*Required work:* Reproduce exactly the line that includes "function.url | relative_url" and all lines after it, ending with the last line of the data.

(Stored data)
*** Begin section ***
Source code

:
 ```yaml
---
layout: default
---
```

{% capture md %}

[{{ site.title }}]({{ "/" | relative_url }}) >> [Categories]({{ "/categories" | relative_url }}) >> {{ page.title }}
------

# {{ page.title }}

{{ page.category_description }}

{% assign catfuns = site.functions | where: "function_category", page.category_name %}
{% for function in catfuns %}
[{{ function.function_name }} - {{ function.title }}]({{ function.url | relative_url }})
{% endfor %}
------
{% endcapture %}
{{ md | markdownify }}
*** End section ***
*Task response:*
[{{ function.function_name }} - {{ function.title }}]({{ function.url | relative_url }})
{% endfor %}
------
{% endcapture %}
{{ md | markdownify }}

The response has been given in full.